On exploring the cuisine of Kashmir one discovers that it is filled with so many influences. There is the Wazwan which is a compilation of dishes inspired by the Mughal diet, carried over from Persia. Filled with exotic flavours and spices, it is a culinary treasure trove of dishes. In the same region also exists the Kashmiri pandit cuisine, full of flavour but completely devoid of onion and garlic. It too boasts of an equally alluring cache of spices and aromas.
A dish which combines the best of these two varied diets is a robust, full bodied paneer dish called Ruwangan Hachi Chaman. There is a variation of the same without onions but both dishes are equally delicious.
Mustard oil is used to temper the ingredients and fry the cottage cheese but the final flourish happens by adding fresh coriander leaves and a generous spoonful of desi ghee.
It is a side dish which is easy to make and best eaten at this time of year when the clouds are gathering to slather a slew of raindrops over the ground which has withstood the harshness of summer.
The body too has to go from keeping itself cool and hydrated to adding foods which produce warmth and energy. A paneer and puri combo or a jeera pulao and paneer combo are just heavenly when eaten with the warmth of the fire still clinging to the underside of their bellies.
Ingredients like green cardamom, dry ginger, fennel, cinnamon and clove come together alongside juicy tomatoes cooked (and sundried) to retain their concentrated flavours and enhance the properties of lycopene. The paneer too is cut very specifically in large slabs rather than the more familiar cubes or rectangles. It is deep fried in cold pressed mustard oil before being allowed to soak in a warm water and turmeric bath.

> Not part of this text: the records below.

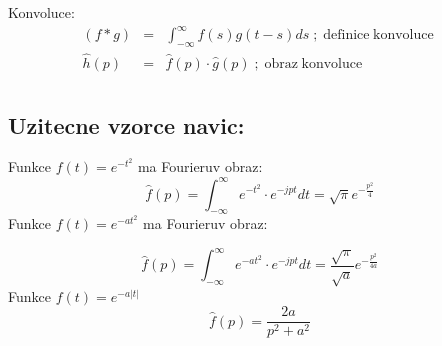 Konvoluce:
\begin{equation}
\label{eq:konvoluce}
\begin{array}{rcl}
(f*g) & =& \int_{-\infty}^{\infty} f(s)g(t-s)ds \; ; \operatorname{definice \; konvoluce}\\
\hat{h}(p)&  = & \hat{f}(p)\cdot \hat{g}(p) \; ; \operatorname{obraz \; konvoluce} \\
\end{array}
\end{equation}


\subsection*{Uzitecne vzorce navic:}

Funkce $f(t) = e^{-t^2}$ ma Fourieruv obraz:
\begin{equation}
\label{eq:ena2}
\hat{f}(p)=\int_{-\infty}^\infty e^{{-t}^2}\cdot e^{-jpt}dt = \sqrt{\pi}e^{-\frac{p^2}{4}}
\end{equation}
Funkce $f(t) = e^{-at^2}$ ma Fourieruv obraz:

\begin{equation}
\label{eq:aena2}
\hat{f}(p)=\int_{-\infty}^\infty e^{-at^2}\cdot e^{-jpt}dt = \frac{\sqrt{\pi}}{\sqrt{a}}e^{-\frac{p^2}{4a}}
\end{equation}
Funkce $f(t) = e^{-a|t|}$
\begin{equation}
\label{eq:enaabs}
\hat{f}(p)=\frac{2a}{p^2+a^2}
\end{equation} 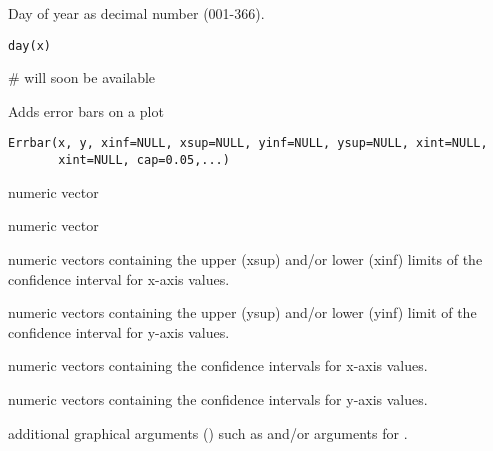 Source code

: \documentclass[a4paper]{book}
\begin{document}
\newpage
{}
%
\begin{Description}\relax
Day of year as decimal number (001-366).
\end{Description}
%
\begin{Usage}
\begin{verbatim}
day(x)
\end{verbatim}
\end{Usage}
%
\begin{Arguments}
\begin{ldescription}
\item[\code{x}] 


\end{ldescription}
\end{Arguments}
%
\begin{Examples}
\begin{ExampleCode}
# will soon be available
\end{ExampleCode}
\end{Examples}
\newpage
{}
%
\begin{Description}\relax
Adds error bars on a plot
\end{Description}
%
\begin{Usage}
\begin{verbatim}
Errbar(x, y, xinf=NULL, xsup=NULL, yinf=NULL, ysup=NULL, xint=NULL,
       xint=NULL, cap=0.05,...)
\end{verbatim}
\end{Usage}
%
\begin{Arguments}
\begin{ldescription}
\item[\code{x }] numeric vector

\item[\code{y}] numeric vector

\item[\code{xinf, xsup}] numeric vectors containing the upper (xsup) and/or lower (xinf)
limits of the confidence interval for x-axis values.

\item[\code{yinf, ysup}] numeric vectors containing the upper (ysup) and/or lower (yinf)
limit of the confidence interval for y-axis values.

\item[\code{xint}] numeric vectors containing the confidence intervals for x-axis values.

\item[\code{yint}] numeric vectors containing the confidence intervals for y-axis values.

\item[\code{...}] additional graphical arguments () such as 
and/or arguments for  .

\end{ldescription}
\end{Arguments}
\end{document}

This keeps the edges golden but the centres meltingly soft. A paneer dish which has an unctuous texture envelopes the diner in the loving cloak of home cooked goodness.
As the fingers reach down for the next morsel, there is no other thought but that of enjoying this dish and trying to identify the flavours that jump out and tease different points of the tongue to remind us of their role in the final taste of deliciousness.
There is no rushing while reading the newspaper or checking updates on the mobile phone. Meals like these demand that eating be taken seriously. After all, we are responsible for caring for our bodies. A hurried meal and quick swallowing of improperly chewed food only adds to physical and emotional discomfort .
Cooking a dish of this nature forces us to re-examine the role of food in our lives. It also inspires us to take the effort of sourcing the right foods which will not harm our health in any way. A bottle of A2 ghee made the traditional way is so vital in how our immune system functions. It is only when the gut assimilates food properly can the body’s warriors put up a good fight.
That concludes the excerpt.